A little bit of country life

Last week marked the start of the point score competition and on a day that was more like the start of the summer season, I thought that I would go on a bit of a country and western tour to watch some games. The journey started by heading to Kyogle to watch a 6th Division match where I was hoping to see a brother-in-law running around for Alstonville but a thigh injury kept him out of the match. It is not surprising that players suffer injuries, but sustaining such an injury before the start of the first game suggests to me that perhaps age is catching up with him?

It is always enjoyable to go to Kyogle and whilst I really felt for the players who were playing in the hot conditions, everything about the venue reminds me of how positive sport is. A small community that has limited resources and where sport brings together people who do not care what their “Monday to Friday” lives may be about. They share an enthusiasm for participation and whilst some success on the pitch is good, their primary motivation is to enjoy the camaraderie of team sport. Within the environment of a small community, sport has extra importance though as the option for social activity is limited. Seeing families coming to support the team and the club is inspirational and whilst this happens at all sporting clubs, the significance is more pronounced at the small rural locations.

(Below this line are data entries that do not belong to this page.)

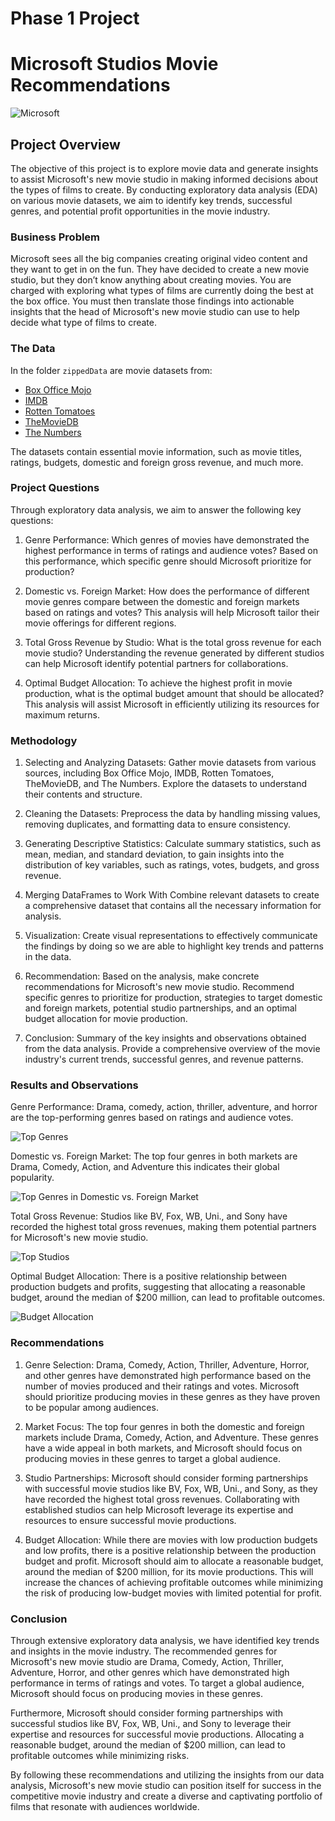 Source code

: # Phase 1 Project

# Microsoft Studios Movie Recommendations

![Microsoft](https://github.com/BushraMI/dsc-phase-1-project/blob/master/microsoft.jpeg)

## Project Overview

The objective of this project is to explore movie data and generate insights to assist Microsoft's new movie studio in making informed decisions about the types of films to create. By conducting exploratory data analysis (EDA) on various movie datasets, we aim to identify key trends, successful genres, and potential profit opportunities in the movie industry.

### Business Problem

Microsoft sees all the big companies creating original video content and they want to get in on the fun. They have decided to create a new movie studio, but they don’t know anything about creating movies. You are charged with exploring what types of films are currently doing the best at the box office. You must then translate those findings into actionable insights that the head of Microsoft's new movie studio can use to help decide what type of films to create.

### The Data

In the folder `zippedData` are movie datasets from:

* [Box Office Mojo](https://www.boxofficemojo.com/)
* [IMDB](https://www.imdb.com/)
* [Rotten Tomatoes](https://www.rottentomatoes.com/)
* [TheMovieDB](https://www.themoviedb.org/)
* [The Numbers](https://www.the-numbers.com/)

The datasets contain essential movie information, such as movie titles, ratings, budgets, domestic and foreign gross revenue, and much more.
### Project Questions
Through exploratory data analysis, we aim to answer the following key questions:

1. Genre Performance: Which genres of movies have demonstrated the highest performance in terms of ratings and audience votes? Based on this performance, which specific genre should Microsoft prioritize for production?

2. Domestic vs. Foreign Market: How does the performance of different movie genres compare between the domestic and foreign markets based on ratings and votes? This analysis will help Microsoft tailor their movie offerings for different regions.

3. Total Gross Revenue by Studio: What is the total gross revenue for each movie studio? Understanding the revenue generated by different studios can help Microsoft identify potential partners for collaborations.

4. Optimal Budget Allocation: To achieve the highest profit in movie production, what is the optimal budget amount that should be allocated? This analysis will assist Microsoft in efficiently utilizing its resources for maximum returns.

### Methodology
1. Selecting and Analyzing Datasets: Gather movie datasets from various sources, including Box Office Mojo, IMDB, Rotten Tomatoes, TheMovieDB, and The Numbers. Explore the datasets to understand their contents and structure.

2. Cleaning the Datasets: Preprocess the data by handling missing values, removing duplicates, and formatting data to ensure consistency.

3. Generating Descriptive Statistics: Calculate summary statistics, such as mean, median, and standard deviation, to gain insights into the distribution of key variables, such as ratings, votes, budgets, and gross revenue.

4. Merging DataFrames to Work With Combine relevant datasets to create a comprehensive dataset that contains all the necessary information for analysis.

5. Visualization: Create visual representations to effectively communicate the findings by doing so we are able to highlight key trends and patterns in the data.

6. Recommendation: Based on the analysis, make concrete recommendations for Microsoft's new movie studio. Recommend specific genres to prioritize for production, strategies to target domestic and foreign markets, potential studio partnerships, and an optimal budget allocation for movie production.

7. Conclusion: Summary of the key insights and observations obtained from the data analysis. Provide a comprehensive overview of the movie industry's current trends, successful genres, and revenue patterns.

### Results and Observations

Genre Performance: Drama, comedy, action, thriller, adventure, and horror are the top-performing genres based on ratings and audience votes.

![Top Genres](https://github.com/BushraMI/dsc-phase-1-project/blob/master/plot1.png)

Domestic vs. Foreign Market: The top four genres in both markets are Drama, Comedy, Action, and Adventure this indicates their global popularity.

![Top Genres in Domestic vs. Foreign Market](https://github.com/BushraMI/dsc-phase-1-project/blob/master/plot2.png)

Total Gross Revenue: Studios like BV, Fox, WB, Uni., and Sony have recorded the highest total gross revenues, making them potential partners for Microsoft's new movie studio.

![Top Studios](https://github.com/BushraMI/dsc-phase-1-project/blob/master/plot3.png)

Optimal Budget Allocation: There is a positive relationship between production budgets and profits, suggesting that allocating a reasonable budget, around the median of $200 million, can lead to profitable outcomes.

![Budget Allocation](https://github.com/BushraMI/dsc-phase-1-project/blob/master/plot4.png)


### Recommendations
1. Genre Selection: Drama, Comedy, Action, Thriller, Adventure, Horror, and other genres have demonstrated high performance based on the number of movies produced and their ratings and votes. Microsoft should prioritize producing movies in these genres as they have proven to be popular among audiences.

2. Market Focus: The top four genres in both the domestic and foreign markets include Drama, Comedy, Action, and Adventure. These genres have a wide appeal in both markets, and Microsoft should focus on producing movies in these genres to target a global audience.

3. Studio Partnerships: Microsoft should consider forming partnerships with successful movie studios like BV, Fox, WB, Uni., and Sony, as they have recorded the highest total gross revenues. Collaborating with established studios can help Microsoft leverage its expertise and resources to ensure successful movie productions.

4. Budget Allocation: While there are movies with low production budgets and low profits, there is a positive relationship between the production budget and profit. Microsoft should aim to allocate a reasonable budget, around the median of $200 million, for its movie productions. This will increase the chances of achieving profitable outcomes while minimizing the risk of producing low-budget movies with limited potential for profit.

### Conclusion
Through extensive exploratory data analysis, we have identified key trends and insights in the movie industry. The recommended genres for Microsoft's new movie studio are Drama, Comedy, Action, Thriller, Adventure, Horror, and other genres which have demonstrated high performance in terms of ratings and votes. To target a global audience, Microsoft should focus on producing movies in these genres.

Furthermore, Microsoft should consider forming partnerships with successful studios like BV, Fox, WB, Uni., and Sony to leverage their expertise and resources for successful movie productions. Allocating a reasonable budget, around the median of $200 million, can lead to profitable outcomes while minimizing risks.

By following these recommendations and utilizing the insights from our data analysis, Microsoft's new movie studio can position itself for success in the competitive movie industry and create a diverse and captivating portfolio of films that resonate with audiences worldwide.
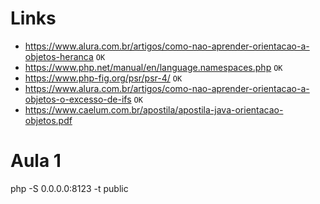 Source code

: 

# Links
- https://www.alura.com.br/artigos/como-nao-aprender-orientacao-a-objetos-heranca `OK`
- https://www.php.net/manual/en/language.namespaces.php `OK`
- https://www.php-fig.org/psr/psr-4/ `OK`
- https://www.alura.com.br/artigos/como-nao-aprender-orientacao-a-objetos-o-excesso-de-ifs `OK`
- https://www.caelum.com.br/apostila/apostila-java-orientacao-objetos.pdf

# Aula 1

php -S 0.0.0.0:8123 -t public
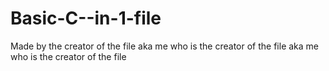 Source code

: # Basic-C--in-1-file
Made by the creator of the file aka me who is the creator of the file aka me who is the creator of the file
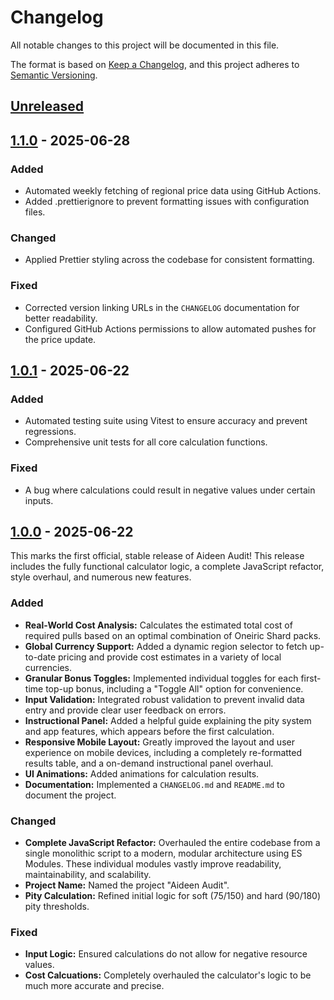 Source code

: # Changelog

All notable changes to this project will be documented in this file.

The format is based on [Keep a Changelog](https://keepachangelog.com/en/1.0.0/),
and this project adheres to [Semantic Versioning](https://semver.org/spec/v2.0.0.html).

## [Unreleased]

## [1.1.0] - 2025-06-28

### Added

-   Automated weekly fetching of regional price data using GitHub Actions.
-   Added .prettierignore to prevent formatting issues with configuration files.

### Changed

-   Applied Prettier styling across the codebase for consistent formatting.

### Fixed

-   Corrected version linking URLs in the `CHANGELOG` documentation for better readability.
-   Configured GitHub Actions permissions to allow automated pushes for the price update.

## [1.0.1] - 2025-06-22

### Added

-   Automated testing suite using Vitest to ensure accuracy and prevent regressions.
-   Comprehensive unit tests for all core calculation functions.

### Fixed

-   A bug where calculations could result in negative values under certain inputs.

## [1.0.0] - 2025-06-22

This marks the first official, stable release of Aideen Audit! This release includes the fully functional calculator logic, a complete JavaScript refactor, style overhaul, and numerous new features.

### Added

-   **Real-World Cost Analysis:** Calculates the estimated total cost of required pulls based on an optimal combination of Oneiric Shard packs.
-   **Global Currency Support:** Added a dynamic region selector to fetch up-to-date pricing and provide cost estimates in a variety of local currencies.
-   **Granular Bonus Toggles:** Implemented individual toggles for each first-time top-up bonus, including a "Toggle All" option for convenience.
-   **Input Validation:** Integrated robust validation to prevent invalid data entry and provide clear user feedback on errors.
-   **Instructional Panel:** Added a helpful guide explaining the pity system and app features, which appears before the first calculation.
-   **Responsive Mobile Layout:** Greatly improved the layout and user experience on mobile devices, including a completely re-formatted results table, and a on-demand instructional panel overhaul.
-   **UI Animations:** Added animations for calculation results.
-   **Documentation:** Implemented a `CHANGELOG.md` and `README.md` to document the project.

### Changed

-   **Complete JavaScript Refactor:** Overhauled the entire codebase from a single monolithic script to a modern, modular architecture using ES Modules. These individual modules vastly improve readability, maintainability, and scalability.
-   **Project Name:** Named the project "Aideen Audit".
-   **Pity Calculation:** Refined initial logic for soft (75/150) and hard (90/180) pity thresholds.

### Fixed

-   **Input Logic:** Ensured calculations do not allow for negative resource values.
-   **Cost Calcuations:** Completely overhauled the calculator's logic to be much more accurate and precise.

[Unreleased]: https://github.com/kitbur/aideen-audit/compare/v1.1.0...HEAD
[1.1.0]: https://github.com/kitbur/aideen-audit/compare/v1.0.1...v1.1.0
[1.0.1]: https://github.com/kitbur/aideen-audit/compare/v1.0.0...v1.0.1
[1.0.0]: https://github.com/kitbur/aideen-audit/releases/tag/v1.0.0
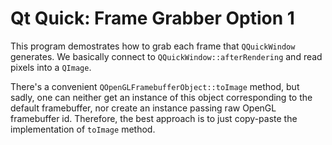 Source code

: 
# Qt Quick: Frame Grabber Option 1

This program demostrates how to grab each frame that
`QQuickWindow` generates. We basically connect to
`QQuickWindow::afterRendering` and read pixels into a `QImage`.

There's a convenient `QOpenGLFramebufferObject::toImage` method,
but sadly, one can neither get an instance of this object corresponding
to the default framebuffer, nor create an instance passing raw OpenGL
framebuffer id. Therefore, the best approach is to just copy-paste
the implementation of `toImage` method.
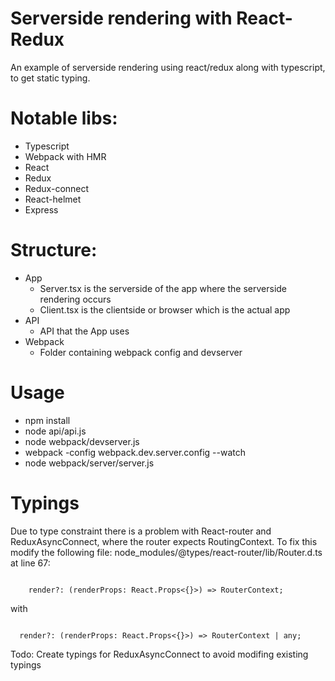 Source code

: # Serverside rendering with React-Redux
An example of serverside rendering using react/redux along with typescript, to get static typing.

# Notable libs:
* Typescript
* Webpack with HMR 
* React
* Redux
* Redux-connect
* React-helmet
* Express

# Structure:
* App
  * Server.tsx is the serverside of the app where the serverside rendering occurs
  * Client.tsx is the clientside or browser which is the actual app
* API
  * API that the App uses
* Webpack
  * Folder containing webpack config and devserver

# Usage
* npm install
* node api/api.js
* node webpack/devserver.js
* webpack -config webpack.dev.server.config --watch
* node webpack/server/server.js

# Typings
Due to type constraint there is a problem with React-router and ReduxAsyncConnect, where the router expects RoutingContext. To fix this  modify the following file: node_modules/@types/react-router/lib/Router.d.ts at line 67:

<code>
    render?: (renderProps: React.Props<{}>) => RouterContext;
</code>

with

<code>
  render?: (renderProps: React.Props<{}>) => RouterContext | any;
</code>

Todo: Create typings for ReduxAsyncConnect to avoid modifing existing typings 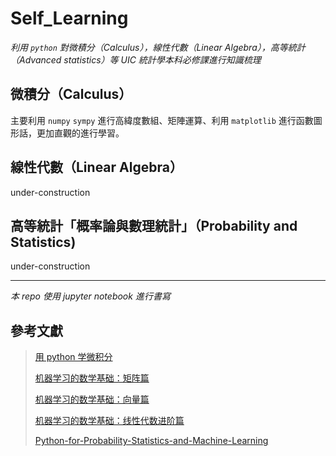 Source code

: # Self_Learning



*利用 `python` 對微積分（Calculus），線性代數（Linear Algebra），高等統計（Advanced statistics）等 UIC 統計學本科必修課進行知識梳理*



## 微積分（Calculus）

主要利用 `numpy` `sympy` 進行高緯度數組、矩陣運算、利用 `matplotlib` 進行函數圖形話，更加直觀的進行學習。

## 線性代數（Linear Algebra）

under-construction

 ## 高等統計「概率論與數理統計」（Probability and Statistics)

under-construction



---



*本 repo 使用 jupyter notebook 進行書寫*



## 參考文獻

> <a href="https://ryancheunggit.gitbooks.io/calculus-with-python/content/01Functions.html"> 用 python 学微积分 </a> 
>
> <a href="http://www.hahack.com/math/math-matrix/">机器学习的数学基础：矩阵篇</a>
>
> <a href="http://www.hahack.com/math/math-vector/">机器学习的数学基础：向量篇 </a>
>
> <a href="http://www.hahack.com/math/math-linear-algebra-graded/"> 机器学习的数学基础：线性代数进阶篇</a>
>
> <a href="https://github.com/unpingco/Python-for-Probability-Statistics-and-Machine-Learning"> Python-for-Probability-Statistics-and-Machine-Learning</a>



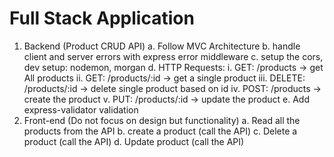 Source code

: # Full Stack Application

1. Backend (Product CRUD API)
   a. Follow MVC Architecture
   b. handle client and server errors with express error middleware
   c. setup the cors, dev setup: nodemon, morgan
   d. HTTP Requests:
        i. GET: /products -> get All products
        ii. GET: /products/:id -> get a single product
        iii. DELETE: /products/:id -> delete single product based on id
        iv. POST: /products -> create the product
        v. PUT: /products/:id -> update the product
   e. Add express-validator validation
2. Front-end (Do not focus on design but functionality)
   a. Read all the products from the API
   b. create a product (call the API)
   c. Delete a product (call the API)
   d. Update product (call the API)
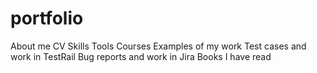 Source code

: # portfolio
About me
CV
Skills
Tools
Courses
Examples of my work
Test cases and work in TestRail
Bug reports and work in Jira
Books I have read
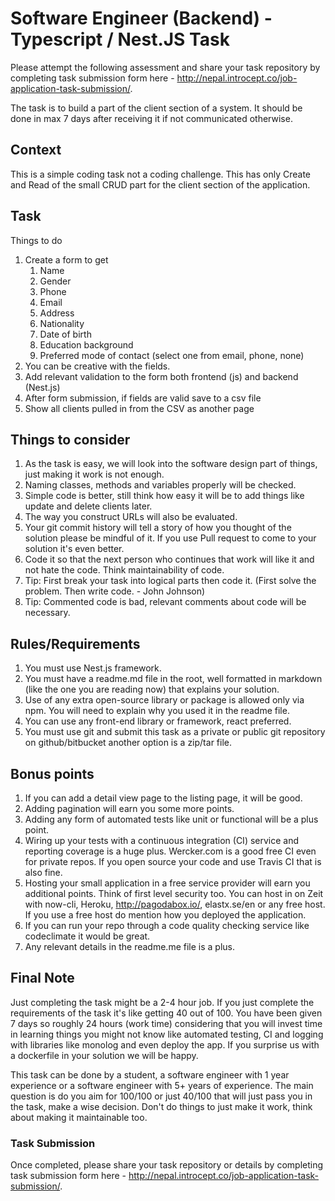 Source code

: # Software Engineer (Backend) - Typescript / Nest.JS Task 
Please attempt the following assessment and share your task repository by completing task submission form here - http://nepal.introcept.co/job-application-task-submission/. 

The task is to build a part of the client section of a system. It should be done in max 7
days after receiving it if not communicated otherwise.

## Context
This is a simple coding task not a coding challenge. This has only Create and Read of
the small CRUD part for the client section of the application.

## Task
Things to do
1. Create a form to get
    1. Name
    1. Gender
    1. Phone
    1. Email
    1. Address
    1. Nationality
    1. Date of birth
    1. Education background
    1. Preferred mode of contact (select one from email, phone, none)
1. You can be creative with the fields.
1. Add relevant validation to the form both frontend (js) and backend (Nest.js)
1. After form submission, if fields are valid save to a csv file
1. Show all clients pulled in from the CSV as another page

## Things to consider
1. As the task is easy, we will look into the software design part of things, just
making it work is not enough.
2. Naming classes, methods and variables properly will be checked.
3. Simple code is better, still think how easy it will be to add things like update and
delete clients later.
4. The way you construct URLs will also be evaluated.
5. Your git commit history will tell a story of how you thought of the solution please
be mindful of it. If you use Pull request to come to your solution it's even better.
6. Code it so that the next person who continues that work will like it and not hate
the code. Think maintainability of code.
7. Tip: First break your task into logical parts then code it. (First solve the problem.
Then write code. - John Johnson)
8. Tip: Commented code is bad, relevant comments about code will be necessary.

## Rules/Requirements
1. You must use Nest.js framework.
2. You must have a readme.md file in the root, well formatted in markdown (like the
one you are reading now) that explains your solution.
3. Use of any extra open-source library or package is allowed only via npm. You will
need to explain why you used it in the readme file.
4. You can use any front-end library or framework, react preferred.
5. You must use git and submit this task as a private or public git repository on
github/bitbucket another option is a zip/tar file.

## Bonus points
1. If you can add a detail view page to the listing page, it will be good.
2. Adding pagination will earn you some more points.
3. Adding any form of automated tests like unit or functional will be a plus point.
4. Wiring up your tests with a continuous integration (CI) service and reporting
coverage is a huge plus. Wercker.com is a good free CI even for private repos. If
you open source your code and use Travis CI that is also fine.
5. Hosting your small application in a free service provider will earn you additional
points. Think of first level security too. You can host in on Zeit with now-cli,
Heroku, http://pagodabox.io/, elastx.se/en or any free host. If you use a free host
do mention how you deployed the application.
6. If you can run your repo through a code quality checking service like codeclimate
it would be great.
7. Any relevant details in the readme.me file is a plus.

## Final Note
Just completing the task might be a 2-4 hour job. If you just complete the requirements
of the task it's like getting 40 out of 100. You have been given 7 days so roughly 24
hours (work time) considering that you will invest time in learning things you might not
know like automated testing, CI and logging with libraries like monolog and even deploy
the app. If you surprise us with a dockerfile in your solution we will be happy.

This task can be done by a student, a software engineer with 1 year experience or a
software engineer with 5+ years of experience. The main question is do you aim for
100/100 or just 40/100 that will just pass you in the task, make a wise decision. Don't do
things to just make it work, think about making it maintainable too.

### Task Submission

Once completed, please share your task repository or details by completing task submission form here - http://nepal.introcept.co/job-application-task-submission/.

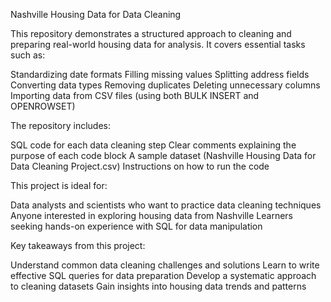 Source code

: Nashville Housing Data for Data Cleaning

This repository demonstrates a structured approach to cleaning and preparing real-world housing data for analysis. It covers essential tasks such as:

Standardizing date formats
Filling missing values
Splitting address fields
Converting data types
Removing duplicates
Deleting unnecessary columns
Importing data from CSV files (using both BULK INSERT and OPENROWSET)

The repository includes:

SQL code for each data cleaning step
Clear comments explaining the purpose of each code block
A sample dataset (Nashville Housing Data for Data Cleaning Project.csv)
Instructions on how to run the code

This project is ideal for:

Data analysts and scientists who want to practice data cleaning techniques
Anyone interested in exploring housing data from Nashville
Learners seeking hands-on experience with SQL for data manipulation

Key takeaways from this project:

Understand common data cleaning challenges and solutions
Learn to write effective SQL queries for data preparation
Develop a systematic approach to cleaning datasets
Gain insights into housing data trends and patterns
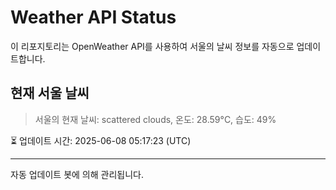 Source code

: 
# Weather API Status

이 리포지토리는 OpenWeather API를 사용하여 서울의 날씨 정보를 자동으로 업데이트합니다.

## 현재 서울 날씨
> 서울의 현재 날씨: scattered clouds, 온도: 28.59°C, 습도: 49%

⏳ 업데이트 시간: 2025-06-08 05:17:23 (UTC)

---
자동 업데이트 봇에 의해 관리됩니다.
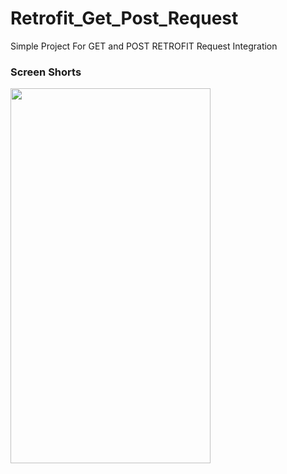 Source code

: # Retrofit_Get_Post_Request
Simple Project For GET and POST RETROFIT Request Integration


<h3>Screen Shorts</>

<p>
  <a target="_blank" rel="noopener noreferrer" href="https://user-images.githubusercontent.com/26364962/100314185-e2887580-2fd7-11eb-93cc-9d3fbd91876a.png">
    <img src="https://user-images.githubusercontent.com/26364962/100314185-e2887580-2fd7-11eb-93cc-9d3fbd91876a.png" height="600" width="320">
  </a>
</p>
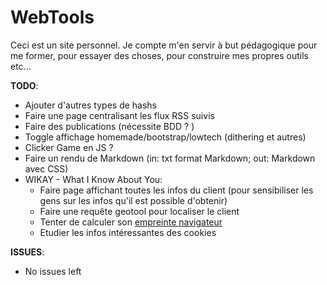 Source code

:# WebTools

Ceci est un site personnel. Je compte m'en servir à but pédagogique pour me former,
pour essayer des choses, pour construire mes propres outils etc...


**TODO**:
- Ajouter d'autres types de hashs
- Faire une page centralisant les flux RSS suivis
- Faire des publications (nécessite BDD ? )
- Toggle affichage homemade/bootstrap/lowtech (dithering et autres)
- Clicker Game en JS ?
- Faire un rendu de Markdown (in: txt format Markdown; out: Markdown avec CSS)
- WIKAY - What I Know About You: 
  - Faire page affichant toutes les infos du client (pour sensibiliser les gens sur les infos qu'il est possible d'obtenir)
  - Faire une requête geotool pour localiser le client
  - Tenter de calculer son [empreinte navigateur](https://www.comparitech.com/blog/vpn-privacy/what-is-browser-fingerprinting-how-to-protect-yourself/)
  - Etudier les infos intéressantes des cookies



**ISSUES**:
- No issues left
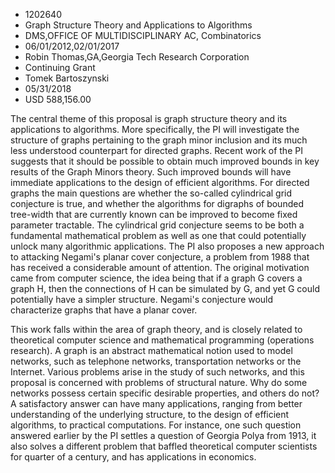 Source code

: 
* 1202640
* Graph Structure Theory and Applications to Algorithms
* DMS,OFFICE OF MULTIDISCIPLINARY AC, Combinatorics
* 06/01/2012,02/01/2017
* Robin Thomas,GA,Georgia Tech Research Corporation
* Continuing Grant
* Tomek Bartoszynski
* 05/31/2018
* USD 588,156.00

The central theme of this proposal is graph structure theory and its
applications to algorithms. More specifically, the PI will investigate the
structure of graphs pertaining to the graph minor inclusion and its much less
understood counterpart for directed graphs. Recent work of the PI suggests that
it should be possible to obtain much improved bounds in key results of the Graph
Minors theory. Such improved bounds will have immediate applications to the
design of efficient algorithms. For directed graphs the main questions are
whether the so-called cylindrical grid conjecture is true, and whether the
algorithms for digraphs of bounded tree-width that are currently known can be
improved to become fixed parameter tractable. The cylindrical grid conjecture
seems to be both a fundamental mathematical problem as well as one that could
potentially unlock many algorithmic applications. The PI also proposes a new
approach to attacking Negami's planar cover conjecture, a problem from 1988 that
has received a considerable amount of attention. The original motivation came
from computer science, the idea being that if a graph G covers a graph H, then
the connections of H can be simulated by G, and yet G could potentially have a
simpler structure. Negami's conjecture would characterize graphs that have a
planar cover.

This work falls within the area of graph theory, and is closely related to
theoretical computer science and mathematical programming (operations research).
A graph is an abstract mathematical notion used to model networks, such as
telephone networks, transportation networks or the Internet. Various problems
arise in the study of such networks, and this proposal is concerned with
problems of structural nature. Why do some networks possess certain specific
desirable properties, and others do not? A satisfactory answer can have many
applications, ranging from better understanding of the underlying structure, to
the design of efficient algorithms, to practical computations. For instance, one
such question answered earlier by the PI settles a question of Georgia Polya
from 1913, it also solves a different problem that baffled theoretical computer
scientists for quarter of a century, and has applications in economics.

Another feature of village life is that people are very friendly and it is easy to strike up a conversation with almost anyone. Whilst not unique to Kyogle I also noticed how the players chatted and shook hands with the opposition before the match, setting the scene for respect and fair play. As we go up the divisions there seems to be a tradition of only allowing the captains to shake hands before a game. Competition can be fast and furious but surely the exchange between players does not always have to be left until the end of a game? Maybe we could schedule at least one match through the season for all teams at a venue like Kyogle to remind us that sport has many dimensions to it.